Updated by
Max Fisher @Max_Fisher
We've rarely admitted it, but the debate in the United States over
the Iran nuclear deal, which formally began this Saturday as the world
lifted many sanctions on Iran, was never really about nuclear weapons.
Not primarily, anyway.
Sure, the nuclear deal
itself has a lot to do with nuclear
weapons. But it should tell you something that America's debate over the
deal is still raging even after Iran has disassembled the bulk of its
nuclear program, and that we're now having nearly identical arguments
about the
US-Iran prisoner swap and the
US-Iran boat incident.
"The Iranian nuclear program is not really what opponents and
proponents of the recent deal are arguing about," Jeremy Shapiro, of
Brookings, wrote
nearly a year ago,
and it's still true. It's never been about nukes or boats or prisoners
but rather whether America should deal with Iran at all. Is this, to
paraphrase Margaret Thatcher's famous
quote
about Mikhail Gorbachev, a country that we can do business with? And
that question itself hits on divisions in US foreign policy that go way
beyond this one county and are much older than this one issue.
Iran has become the subject of America's most heated and divisive
foreign policy debate in perhaps a decade. But the vitriol is driven not
just by competing readings of Iran, or even by partisanship, but by a
confluence of deep and long-running disagreements over fundamental
questions of America's place in the world.

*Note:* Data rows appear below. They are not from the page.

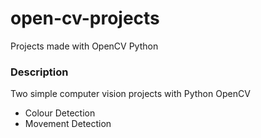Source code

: # open-cv-projects
Projects made with OpenCV Python

### Description
Two simple computer vision projects with Python OpenCV
- Colour Detection
- Movement Detection
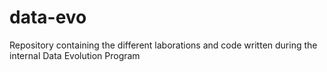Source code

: # data-evo
Repository containing the different laborations and code written during the internal Data Evolution Program
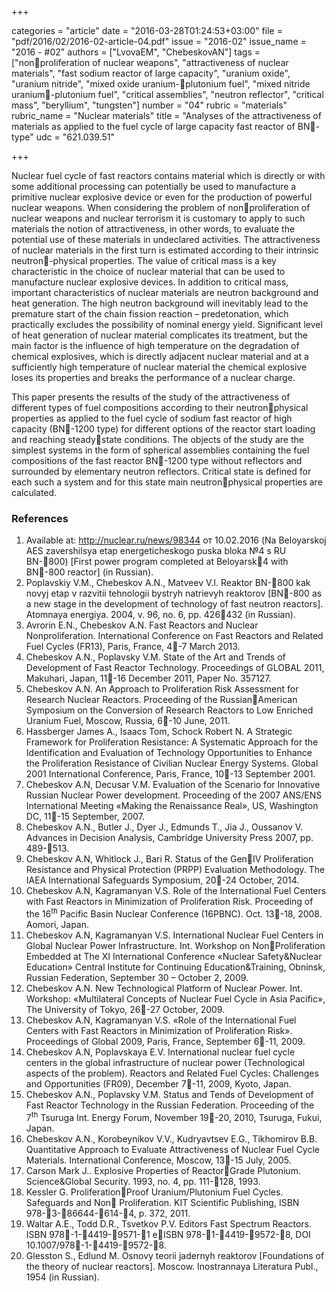 +++

categories = "article"
date = "2016-03-28T01:24:53+03:00"
file = "pdf/2016/02/2016-02-article-04.pdf"
issue = "2016-02"
issue_name = "2016 - #02"
authors = ["LvovaEM", "ChebeskovAN"]
tags = ["nonproliferation of nuclear weapons", "attractiveness of nuclear materials", "fast sodium reactor of large capacity", "uranium oxide", "uranium nitride", "mixed oxide uranium-plutonium fuel", "mixed nitride uranium-plutonium fuel", "critical assemblies", "neutron reflector", "critical mass", "beryllium", "tungsten"]
number = "04"
rubric = "materials"
rubric_name = "Nuclear materials"
title = "Analyses of the attractiveness of materials as applied to the fuel cycle of large capacity fast reactor of BN-type"
udc = "621.039.51"


+++


Nuclear fuel cycle of fast reactors contains material which is directly or with some additional processing can potentially be used to manufacture a primitive nuclear explosive device or even for the production of powerful nuclear weapons. 
When considering the problem of nonproliferation of nuclear weapons and nuclear terrorism it is customary to apply to such materials the notion of attractiveness, in other words, to evaluate the potential use of these materials in undeclared activities. 
The attractiveness of nuclear materials in the first turn is estimated according to their intrinsic neutron-physical properties. 
The value of critical mass is a key characteristic in the choice of nuclear material that can be used to manufacture nuclear explosive devices. 
In addition to critical mass, important characteristics of nuclear materials are
neutron background and heat generation. 
The high neutron background will inevitably lead to the premature start of the chain fission reaction – predetonation, which practically excludes the possibility of nominal energy yield. 
Significant level of heat generation of nuclear material complicates its treatment, but the main factor is the influence of high temperature on the degradation of chemical explosives, which is directly adjacent nuclear material and at a sufficiently high temperature of nuclear material the chemical explosive loses its properties and breaks the performance of a nuclear charge.

This paper presents the results of the study of the attractiveness of different types of fuel compositions according to their neutronphysical properties as applied to the fuel cycle of sodium fast reactor of high capacity (BN-1200 type) for different options of the reactor start loading and reaching steadystate conditions. 
The objects of the study are the simplest systems in the form of spherical assemblies containing the fuel compositions of the fast reactor BN-1200 type without reflectors and surrounded by elementary neutron reflectors. 
Critical state is defined for each such a system and for this state main neutronphysical properties are calculated.

### References

1. Available at: http://nuclear.ru/news/98344 от 10.02.2016 (Na Beloyarskoj AES
zavershilsya etap energeticheskogo puska bloka №4 s RU BN-800) [First power program completed at Beloyarsk4 with BN-800 reactor] (in Russian).
2. Poplavskiy V.M., Chebeskov A.N., Matveev V.I. Reaktor BN-800 kak novyj etap v razvitii tehnologii bystryh natrievyh reaktorov [BN-800 as a new stage in the development of technology of fast neutron reactors]. Atomnaya energiya. 2004, v. 96, no. 6, pp. 426432 (in Russian).
3. Avrorin E.N., Chebeskov A.N. Fast Reactors and Nuclear Nonproliferation. International Conference on Fast Reactors and Related Fuel Cycles (FR13), Paris, France, 4-7 March 2013.
4. Chebeskov A.N., Poplavsky V.M. State of the Art and Trends of Development of Fast Reactor Technology. Proceedings of GLOBAL 2011, Makuhari, Japan, 11-16 December 2011, Paper No. 357127.
5. Chebeskov A.N. An Approach to Proliferation Risk Assessment for Research Nuclear Reactors. Proceeding of the RussianAmerican Symposium on the Conversion of Research Reactors to Low Enriched Uranium Fuel, Moscow, Russia, 6-10 June, 2011.
6. Hassberger James A., Isaacs Tom, Schock Robert N. A Strategic Framework for Proliferation Resistance: A Systematic Approach for the Identification and Evaluation of Technology Opportunities to Enhance the Proliferation Resistance of Civilian Nuclear Energy Systems. Global 2001 International Conference, Paris, France, 10-13 September 2001.
7. Chebeskov A.N, Decusar V.M. Evaluation of the Scenario for Innovative Russian Nuclear Power development. Proceeding of the 2007 ANS/ENS International Meeting «Making the Renaissance Real», US, Washington DC, 11-15 September, 2007.
8. Chebeskov A.N., Butler J., Dyer J., Edmunds T., Jia J., Oussanov V. Advances in Decision Analysis, Cambridge University Press 2007, pp. 489-513.
9. Chebeskov A.N, Whitlock J., Bari R. Status of the GenIV Proliferation Resistance and Physical Protection (PRPP) Evaluation Methodology. The IAEA International Safeguards Symposium, 20-24 October, 2014.
10. Chebeskov A.N, Kagramanyan V.S. Role of the International Fuel Centers with Fast Reactors in Minimization of Proliferation Risk. Proceeding of the 16<sup>th</sup> Pacific Basin Nuclear Conference (16PBNC). Oct. 13-18, 2008. Aomori, Japan.
11. Chebeskov A.N, Kagramanyan V.S. International Nuclear Fuel Centers in Global Nuclear Power Infrastructure. Int. Workshop on NonProliferation Embedded at The XI International Conference «Nuclear Safety&Nuclear Education» Central Institute for Continuing Education&Training, Obninsk, Russian Federation, September 30 – October 2, 2009.
12. Chebeskov A.N. New Technological Platform of Nuclear Power. Int. Workshop: «Multilateral Concepts of Nuclear Fuel Cycle in Asia Pacific», The University of Tokyo, 26-27 October, 2009.
13. Chebeskov A.N, Kagramanyan V.S. «Role of the International Fuel Centers with Fast Reactors in Minimization of Proliferation Risk». Proceedings of Global 2009, Paris, France, September 6-11, 2009.
14. Chebeskov A.N, Poplavskaya E.V. International nuclear fuel cycle centers in the global infrastructure of nuclear power (Technological aspects of the problem). Reactors and Related Fuel Cycles: Challenges and Opportunities (FR09), December 7-11, 2009, Kyoto, Japan.
15. Chebeskov A.N., Poplavsky V.M. Status and Tends of Development of Fast Reactor Technology in the Russian Federation. Proceeding of the 7<sup>th</sup> Tsuruga Int. Energy Forum, November 19-20, 2010, Tsuruga, Fukui, Japan.
16. Chebeskov A.N., Korobeynikov V.V., Kudryavtsev E.G., Tikhomirov B.B. Quantitative Approach to Evaluate Attractiveness of Nuclear Fuel Cycle Materials. International Conference, Moscow, 13-15 July, 2005.
17. Carson Mark J.. Explosive Properties of ReactorGrade Plutonium. Science&Global Security. 1993, no. 4, pp. 111-128, 1993.
18. Kessler G. ProliferationProof Uranium/Plutonium Fuel Cycles. Safeguards and Non Proliferation. KIT Scientific Publishing, ISBN 978-3-86644-614-4, p. 372, 2011.
19. Waltar A.E., Todd D.R., Tsvetkov P.V. Editors Fast Spectrum Reactors. ISBN 978-1-4419-9571-1 eISBN 978-1-4419-9572-8, DOI 10.1007/978-1-4419-9572-8.
20. Glesston S., Edlund М. Osnovy teorii jadernyh reaktorov [Foundations of the theory of nuclear reactors]. Moscow. Inostrannaya Literatura Publ., 1954 (in Russian).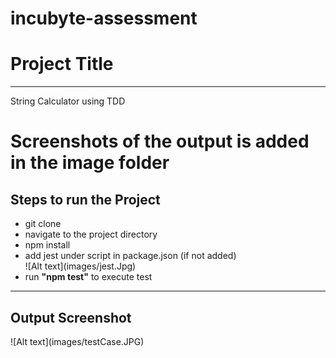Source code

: # incubyte-assessment

<h1>Project Title</h1>
<hr>
<p>String Calculator using TDD</p>

<h1>Screenshots of the output is added in the image folder </h1>

<h2>Steps to run the Project</h2>

<ul>
<li>git clone</li>
<li>navigate to the project directory</li>
<li>npm install</li>
<li>add jest under script in package.json (if not added)</li>
![Alt text](images/jest.Jpg)
<li>run <b>"npm test"</b> to execute test</li>
</ul>

<hr>

<h2>Output Screenshot</h2>
![Alt text](images/testCase.JPG)
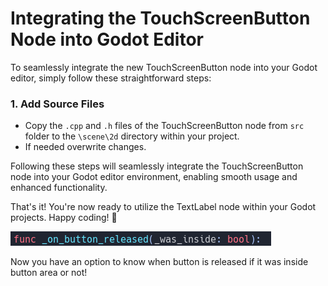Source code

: # Integrating the TouchScreenButton Node into Godot Editor

To seamlessly integrate the new TouchScreenButton node into your Godot editor, simply follow these straightforward steps:

### 1. Add Source Files
- Copy the `.cpp` and `.h` files of the TouchScreenButton node from `src` folder to the `\scene\2d` directory within your project.
- If needed overwrite changes.

Following these steps will seamlessly integrate the TouchScreenButton node into your Godot editor environment, enabling smooth usage and enhanced functionality.

That's it! You're now ready to utilize the TextLabel node within your Godot projects. Happy coding! 🚀

![ScreenShot](git_needed/button_ss.png)

Now you have an option to know when button is released if it was inside button area or not!

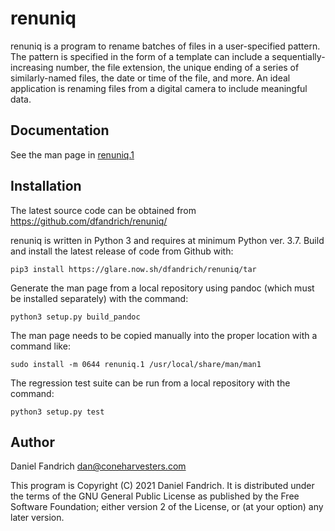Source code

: # renuniq

renuniq is a program to rename batches of files in a user-specified
pattern. The pattern is specified in the form of a template can include a
sequentially-increasing number, the file extension, the unique ending of a
series of similarly-named files, the date or time of the file, and more. An
ideal application is renaming files from a digital camera to include meaningful
data.

## Documentation

See the man page in [renuniq.1](renuniq.1.md)

## Installation

The latest source code can be obtained from
https://github.com/dfandrich/renuniq/

renuniq is written in Python 3 and requires at minimum Python ver. 3.7.  Build
and install the latest release of code from Github with:

    pip3 install https://glare.now.sh/dfandrich/renuniq/tar

Generate the man page from a local repository using pandoc (which must be
installed separately) with the command:

    python3 setup.py build_pandoc

The man page needs to be copied manually into the proper location with a
command like:

    sudo install -m 0644 renuniq.1 /usr/local/share/man/man1

The regression test suite can be run from a local repository with the command:

    python3 setup.py test

## Author

Daniel Fandrich <dan@coneharvesters.com>

This program is Copyright (C) 2021 Daniel Fandrich. It is distributed under the
terms of the GNU General Public License as published by the Free Software
Foundation; either version 2 of the License, or (at your option) any later
version.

There are, to my eye, three distinct and separate divisions in
American foreign policy that are playing out here. If you'll forgive a
bit of jargon coinage — an ancient and glorious tradition among pundit
types — we might term those divisions: pragmatists versus hegemonists,
diplomats versus militarists, and Middle East reformists versus Middle
East status quo-ists.
Those debates have been raging, in one form or another, for years or
decades. In the past, sometimes they've overlapped and sometimes not;
the distinctions were sometimes clear and sometimes fuzzy. But Iran is
bringing out all three, more sharply and clearly, than has any issue in
years.
Because we're really having these three arguments at the same time,
and because they are all long-held disputes now playing out
simultaneously, everyone is talking past one another — and because it's
not even remotely
just about Iran, none of these disputes are
about to settled. But once you see them, this debate and its vitriol
start to make a lot more sense.
Pragmatists versus hegemonists
The pragmatists see compromise and conciliation, toward Iran and more
broadly in the world, as the most responsible way to maximize America's
interests while minimizing risks and costs. They are averse to
overextension and willing to write off some problems as too costly for
the US to wade into. They include President Obama as well as former
President George H.W. Bush, both realists willing to use or threaten
limited force but only when it can achieve clear, specific aims.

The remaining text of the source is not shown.